[ 
https://issues.apache.org/jira/browse/CASSANDRA-9259?page=com.atlassian.jira.plugin.system.issuetabpanels:comment-tabpanel&focusedCommentId=15400394#comment-15400394
 ] 

Stefania commented on CASSANDRA-9259:
-------------------------------------

Now that CASSANDRA-11521 is ready for review, I've repeated the Spark benchmark 
defined by CASSANDRA-11542 using schema 1:

{code}
CREATE TABLE ks.schema1 (id TEXT, timestamp BIGINT, val1 INT, val2 INT, val3 
INT, val4 INT, val5 INT, val6 INT, val7 INT, val8 INT, val9 INT, val10 INT, 
PRIMARY KEY (id, timestamp))
{code}

and schema 3:

{code}
CREATE TABLE ks.schema3 (id TEXT, timestamp BIGINT, data TEXT, PRIMARY KEY (id, 
timestamp))
{code}

The benchmark measures how many seconds it takes to count rows and to find the 
maximum of two columns for each row, where rows are retrieved either via Spark 
RDDs or Data Frames (DFs). The most significant difference between RDD and DF 
tests is that in the DF tests only the two columns of interest to the Spark 
query are retrieved, whilst in the RDD tests the entire data set is retrieved. 
The data is either stored in Cassandra or in HDFS using CSV or Parquet files.

More details on the benchmark are available 
[here|https://issues.apache.org/jira/browse/CASSANDRA-11542?focusedCommentId=15249213&page=com.atlassian.jira.plugin.system.issuetabpanels:comment-tabpanel#comment-15249213]
 and the code is available [here|https://github.com/stef1927/spark-load-perf].
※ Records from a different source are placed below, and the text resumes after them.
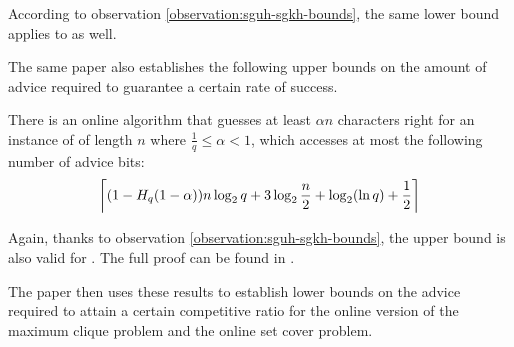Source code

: According to observation \ref{observation:sguh-sgkh-bounds}, the same
lower bound applies to  as well.

The same paper also establishes the following upper bounds on the amount
of advice required to guarantee a certain rate of success.

\begin{theorem}\label{theorem:sguh-upper-ratio}\label{theorem:sgkh-upper-ratio}
    There is an online algorithm that guesses at least $\alpha{}n$
    characters right for an instance of  of length $n$ where
    $\frac{1}{q} \leq \alpha < 1$, which accesses at most the following
    number of advice bits:
    $$
        \ceil*{(1 - H_q(1 - \alpha)) n \lg q + 3 \lg \frac{n}{2} + \lg(\ln
        q) + \frac{1}{2}}
    $$
\end{theorem}

Again, thanks to observation \ref{observation:sguh-sgkh-bounds}, the upper
bound is also valid for . The full proof can be found in
\cite{string-guessing}.

The paper then uses these results to establish lower bounds on the advice
required to attain a certain competitive ratio for the online version of
the maximum clique problem and the online set cover problem.

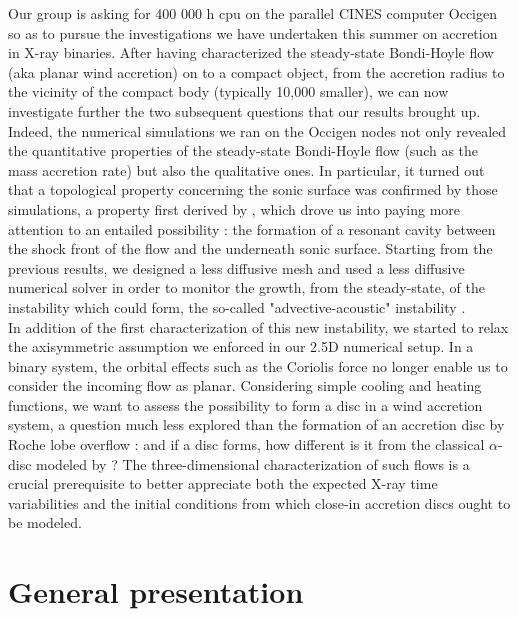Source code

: \documentclass[
    a4paper, 
    12pt, onecolumn,
]{article}
\begin{document}
\indent \indent Our group is asking for 400 000 h cpu on the parallel CINES computer Occigen so as to pursue the investigations we have undertaken this summer on accretion in X-ray binaries. After having characterized the steady-state Bondi-Hoyle flow (aka planar wind accretion) on to a compact object, from the accretion radius to the vicinity of the compact body (typically 10,000 smaller), we can now investigate further the two subsequent questions that our results brought up. \\
\indent Indeed, the numerical simulations we ran on the Occigen nodes not only revealed the quantitative properties of the steady-state Bondi-Hoyle flow (such as the mass accretion rate) but also the qualitative ones. In particular, it turned out that a topological property concerning the sonic surface was confirmed by those simulations, a property first derived by \citep{Foglizzo1996}, which drove us into paying more attention to an entailed possibility : the formation of a resonant cavity between the shock front of the flow and the underneath sonic surface. Starting from the previous results, we designed a less diffusive mesh and used a less diffusive numerical solver in order to monitor the growth, from the steady-state, of the instability which could form, the so-called "advective-acoustic" instability \citep{Foglizzo2009}. \\
\indent In addition of the first characterization of this new instability, we started to relax the axisymmetric assumption we enforced in our 2.5D numerical setup. In a binary system, the orbital effects such as the Coriolis force no longer enable us to consider the incoming flow as planar. Considering simple cooling and heating functions, we want to assess the possibility to form a disc in a wind accretion system, a question much less explored than the formation of an accretion disc by Roche lobe overflow : and if a disc forms, how different is it from the classical $\alpha$-disc modeled by \cite{Shakura1973}? The three-dimensional characterization of such flows is a crucial prerequisite to better appreciate both the expected X-ray time variabilities and the initial conditions from which close-in accretion discs ought to be modeled.\\

\section{General presentation}
\end{document}
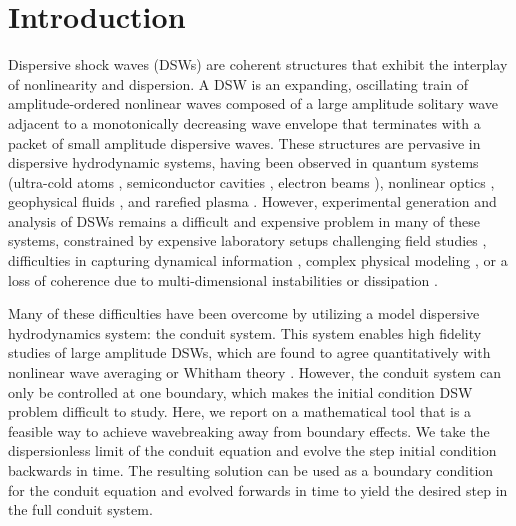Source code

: \documentclass{jfm}
\begin{document}
\section{Introduction}\label{sec:Intro}
Dispersive shock waves (DSWs) are coherent structures that exhibit the interplay of nonlinearity and dispersion. A DSW is an expanding, oscillating train of amplitude-ordered nonlinear waves composed of a large amplitude solitary wave adjacent to a monotonically decreasing wave envelope that terminates with a packet of small amplitude dispersive waves. These structures are pervasive in dispersive hydrodynamic systems, having been observed in
quantum systems (ultra-cold atoms \cite{dutton_observation_2001,hoefer_dispersive_2006},
semiconductor cavities \cite{amo_polariton_2011},
electron beams \cite{mo_experimental_2013}),
nonlinear optics \cite{rothenberg_observation_1989},
geophysical fluids \cite{hammack_korteweg-vries_1978,farmer_generation_1999}, and
rarefied plasma \cite{taylor_observation_1970}. %
However, experimental generation and analysis of DSWs remains a difficult and expensive problem in many of these systems, constrained by expensive laboratory setups
\cite{dutton_observation_2001,hoefer_dispersive_2006,mo_experimental_2013,hammack_korteweg-vries_1978}
challenging field studies \cite{farmer_generation_1999},
difficulties in capturing dynamical information \cite{rothenberg_observation_1991,dutton_observation_2001,hoefer_dispersive_2006},
complex physical modeling \cite{farmer_generation_1999}, or a loss of
coherence due to multi-dimensional instabilities \cite{dutton_observation_2001,amo_polariton_2011} or
dissipation \cite{taylor_observation_1970,mo_experimental_2013}.

Many of these difficulties have been overcome by utilizing a model dispersive hydrodynamics system: the conduit system.
This system enables high fidelity studies of large amplitude DSWs,
which are found to agree quantitatively with nonlinear wave averaging
or Whitham theory
\cite{whitham_linear_1974,gurevich_nonstationary_1974,lowman_dispersive_2013,maiden_observation_2016}.
However, the conduit system can only be controlled at one boundary, which makes the initial condition DSW problem difficult to study.
Here, we report on a mathematical tool that is a feasible way to achieve wavebreaking away from boundary effects.
We take the dispersionless limit of the conduit equation and evolve the step initial condition backwards in time.
The resulting solution can be used as a boundary condition for the conduit equation and evolved forwards in time to yield the desired step in the full conduit system.
\end{document}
Here is the comparison with the results of the benchmark that was run on 6th 
May with 15M rows, as described in [this 
comment|https://issues.apache.org/jira/browse/CASSANDRA-11542?focusedCommentId=15273884&page=com.atlassian.jira.plugin.system.issuetabpanels:comment-tabpanel#comment-15273884].
 We can see that the final results are consistent with the proof of concept, 
which was presented at the Cassandra NGCC conference.

!before_after.jpg!

* C* old: is TRUNK with no optimizations (at 
c662d876b95d67a911dfe549d8a0d38ee6fbb904), and the Spark Connector without 
SPARK-C383
* C* POC: is the [proof-of-concept 
patch|https://github.com/stef1927/cassandra/commits/9259], and the Spark 
Connector with an [earlier 
version|https://github.com/stef1927/spark-cassandra-connector/commits/9259] of 
SPARK-C383 
* C* async: is the CASSANDRA-11521 patch, with results delivered to the client 
via the new asynchronous paging mechanism
* C* sync: is the CASSANDRA-11521 patch, with results delivered to the client 
via the existing synchronous paging mechanism

Here are the results run over several incremental data sets at 15M, 30M, 60M 
and 120M rows with 256 VNODES:

!256_vnodes.jpg!

Below are the results run over several incremental data sets at 1 15M, 30M, 60M 
and 120M rows without VNODES:

!no_vnodes.jpg!


The raw data is attached [^spark_benchmark_raw_data.zip].

h5. Conclusions

* Overall the duration of the 15M row test was improved by 65% (from about 40 
to 14 seconds) for schema 1 and by 56% (from 23 to 10 seconds) for schema 3.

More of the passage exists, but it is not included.